The Organisation for Security and Co-operation in Europe convened this year's Conference on Addressing Anti-Semitism in the OSCE region in Malta on 8 and 9 October. It marked the 20th anniversary of the OSCE's Berlin declaration against antisemitism and highlighted the sharp rise in antisemitism since the Hamas attack on Israel on 7 October 2023 and the outbreak of the war in Gaza. The participating states underlined the need for interfaith and intercultural dialogue to bridge divides between communities. Switzerland, which was represented by Ambassador Simon Geissbühler at the conference, called for the swift implementation of concrete short- and long-term measures against antisemitism.

The OSCE conference on addressing antisemitism took place at a time when the number of antisemitic incidents in Switzerland and most other OSCE states has risen sharply. The main focus of the conference was therefore on the question of what measures are to be taken to combat antisemitism more effectively. Declarations against antisemitism are no longer sufficient. Our actions, not our words, define us," said Ambassador Simon Geissbühler, head of the FDFA's Peace and Human Rights Division, who led the Swiss delegation at the conference.

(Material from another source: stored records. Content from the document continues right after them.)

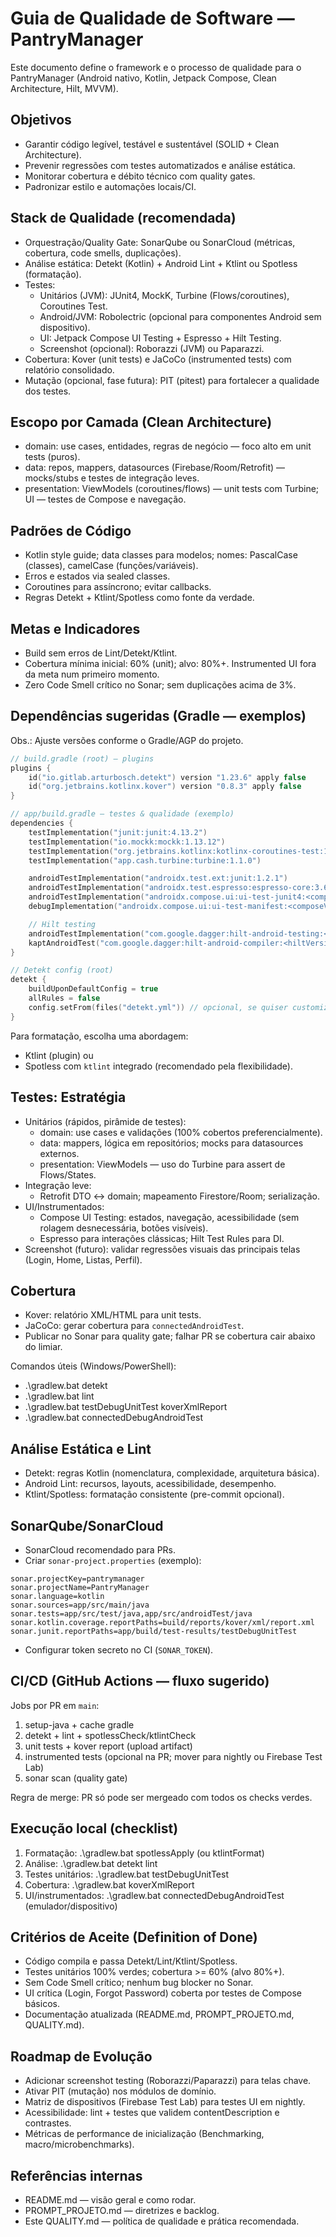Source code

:# Guia de Qualidade de Software — PantryManager

Este documento define o framework e o processo de qualidade para o PantryManager (Android nativo, Kotlin, Jetpack Compose, Clean Architecture, Hilt, MVVM).

## Objetivos

- Garantir código legível, testável e sustentável (SOLID + Clean Architecture).
- Prevenir regressões com testes automatizados e análise estática.
- Monitorar cobertura e débito técnico com quality gates.
- Padronizar estilo e automações locais/CI.

## Stack de Qualidade (recomendada)

- Orquestração/Quality Gate: SonarQube ou SonarCloud (métricas, cobertura, code smells, duplicações).
- Análise estática: Detekt (Kotlin) + Android Lint + Ktlint ou Spotless (formatação).
- Testes:
  - Unitários (JVM): JUnit4, MockK, Turbine (Flows/coroutines), Coroutines Test.
  - Android/JVM: Robolectric (opcional para componentes Android sem dispositivo).
  - UI: Jetpack Compose UI Testing + Espresso + Hilt Testing.
  - Screenshot (opcional): Roborazzi (JVM) ou Paparazzi.
- Cobertura: Kover (unit tests) e JaCoCo (instrumented tests) com relatório consolidado.
- Mutação (opcional, fase futura): PIT (pitest) para fortalecer a qualidade dos testes.

## Escopo por Camada (Clean Architecture)

- domain: use cases, entidades, regras de negócio — foco alto em unit tests (puros).
- data: repos, mappers, datasources (Firebase/Room/Retrofit) — mocks/stubs e testes de integração leves.
- presentation: ViewModels (coroutines/flows) — unit tests com Turbine; UI — testes de Compose e navegação.

## Padrões de Código

- Kotlin style guide; data classes para modelos; nomes: PascalCase (classes), camelCase (funções/variáveis).
- Erros e estados via sealed classes.
- Coroutines para assíncrono; evitar callbacks.
- Regras Detekt + Ktlint/Spotless como fonte da verdade.

## Metas e Indicadores

- Build sem erros de Lint/Detekt/Ktlint.
- Cobertura mínima inicial: 60% (unit); alvo: 80%+. Instrumented UI fora da meta num primeiro momento.
- Zero Code Smell crítico no Sonar; sem duplicações acima de 3%.

## Dependências sugeridas (Gradle — exemplos)

Obs.: Ajuste versões conforme o Gradle/AGP do projeto.

```kotlin
// build.gradle (root) — plugins
plugins {
    id("io.gitlab.arturbosch.detekt") version "1.23.6" apply false
    id("org.jetbrains.kotlinx.kover") version "0.8.3" apply false
}
```

```kotlin
// app/build.gradle — testes & qualidade (exemplo)
dependencies {
    testImplementation("junit:junit:4.13.2")
    testImplementation("io.mockk:mockk:1.13.12")
    testImplementation("org.jetbrains.kotlinx:kotlinx-coroutines-test:1.8.1")
    testImplementation("app.cash.turbine:turbine:1.1.0")

    androidTestImplementation("androidx.test.ext:junit:1.2.1")
    androidTestImplementation("androidx.test.espresso:espresso-core:3.6.1")
    androidTestImplementation("androidx.compose.ui:ui-test-junit4:<composeVersion>")
    debugImplementation("androidx.compose.ui:ui-test-manifest:<composeVersion>")

    // Hilt testing
    androidTestImplementation("com.google.dagger:hilt-android-testing:<hiltVersion>")
    kaptAndroidTest("com.google.dagger:hilt-android-compiler:<hiltVersion>")
}
```

```kotlin
// Detekt config (root)
detekt {
    buildUponDefaultConfig = true
    allRules = false
    config.setFrom(files("detekt.yml")) // opcional, se quiser customizar
}
```

Para formatação, escolha uma abordagem:

- Ktlint (plugin) ou
- Spotless com `ktlint` integrado (recomendado pela flexibilidade).

## Testes: Estratégia

- Unitários (rápidos, pirâmide de testes):
  - domain: use cases e validações (100% cobertos preferencialmente).
  - data: mappers, lógica em repositórios; mocks para datasources externos.
  - presentation: ViewModels — uso do Turbine para assert de Flows/States.
- Integração leve:
  - Retrofit DTO ↔ domain; mapeamento Firestore/Room; serialização.
- UI/Instrumentados:
  - Compose UI Testing: estados, navegação, acessibilidade (sem rolagem desnecessária, botões visíveis).
  - Espresso para interações clássicas; Hilt Test Rules para DI.
- Screenshot (futuro): validar regressões visuais das principais telas (Login, Home, Listas, Perfil).

## Cobertura

- Kover: relatório XML/HTML para unit tests.
- JaCoCo: gerar cobertura para `connectedAndroidTest`.
- Publicar no Sonar para quality gate; falhar PR se cobertura cair abaixo do limiar.

Comandos úteis (Windows/PowerShell):

- .\gradlew.bat detekt
- .\gradlew.bat lint
- .\gradlew.bat testDebugUnitTest koverXmlReport
- .\gradlew.bat connectedDebugAndroidTest

## Análise Estática e Lint

- Detekt: regras Kotlin (nomenclatura, complexidade, arquitetura básica).
- Android Lint: recursos, layouts, acessibilidade, desempenho.
- Ktlint/Spotless: formatação consistente (pre-commit opcional).

## SonarQube/SonarCloud

- SonarCloud recomendado para PRs.
- Criar `sonar-project.properties` (exemplo):

```properties
sonar.projectKey=pantrymanager
sonar.projectName=PantryManager
sonar.language=kotlin
sonar.sources=app/src/main/java
sonar.tests=app/src/test/java,app/src/androidTest/java
sonar.kotlin.coverage.reportPaths=build/reports/kover/xml/report.xml
sonar.junit.reportPaths=app/build/test-results/testDebugUnitTest
```

- Configurar token secreto no CI (`SONAR_TOKEN`).

## CI/CD (GitHub Actions — fluxo sugerido)

Jobs por PR em `main`:

1) setup-java + cache gradle
2) detekt + lint + spotlessCheck/ktlintCheck
3) unit tests + kover report (upload artifact)
4) instrumented tests (opcional na PR; mover para nightly ou Firebase Test Lab)
5) sonar scan (quality gate)

Regra de merge: PR só pode ser mergeado com todos os checks verdes.

## Execução local (checklist)

1) Formatação: .\gradlew.bat spotlessApply (ou ktlintFormat)
2) Análise: .\gradlew.bat detekt lint
3) Testes unitários: .\gradlew.bat testDebugUnitTest
4) Cobertura: .\gradlew.bat koverXmlReport
5) UI/instrumentados: .\gradlew.bat connectedDebugAndroidTest (emulador/dispositivo)

## Critérios de Aceite (Definition of Done)

- Código compila e passa Detekt/Lint/Ktlint/Spotless.
- Testes unitários 100% verdes; cobertura >= 60% (alvo 80%+).
- Sem Code Smell crítico; nenhum bug blocker no Sonar.
- UI crítica (Login, Forgot Password) coberta por testes de Compose básicos.
- Documentação atualizada (README.md, PROMPT_PROJETO.md, QUALITY.md).

## Roadmap de Evolução

- Adicionar screenshot testing (Roborazzi/Paparazzi) para telas chave.
- Ativar PIT (mutação) nos módulos de domínio.
- Matriz de dispositivos (Firebase Test Lab) para testes UI em nightly.
- Acessibilidade: lint + testes que validem contentDescription e contrastes.
- Métricas de performance de inicialização (Benchmarking, macro/microbenchmarks).

## Referências internas

- README.md — visão geral e como rodar.
- PROMPT_PROJETO.md — diretrizes e backlog.
- Este QUALITY.md — política de qualidade e prática recomendada.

Speaking in Malta, Geissbühler outlined Switzerland's recent measures to tackle antisemitism at federal, cantonal and communal levels – including enhanced security for Jewish institutions, plans to draw up a national strategy against antisemitism and racism, innovative educational projects, and collaboration between the FDFA, the City of Bern, and civil society to create a memorial in Bern for the victims of National Socialism.

The participating states agreed to improve their coordination of action against antisemitism within the OSCE area, to facilitate greater knowledge-sharing and collaboration, and to step up their efforts to curb antisemitism on social media and promote interreligious and intercultural dialogue.

This OSCE conference traces its roots to the organisation's Berlin declaration of 29 April 2004, in which the participating states condemned antisemitic statements and acts of violence and agreed to implement measures to combat antisemitism.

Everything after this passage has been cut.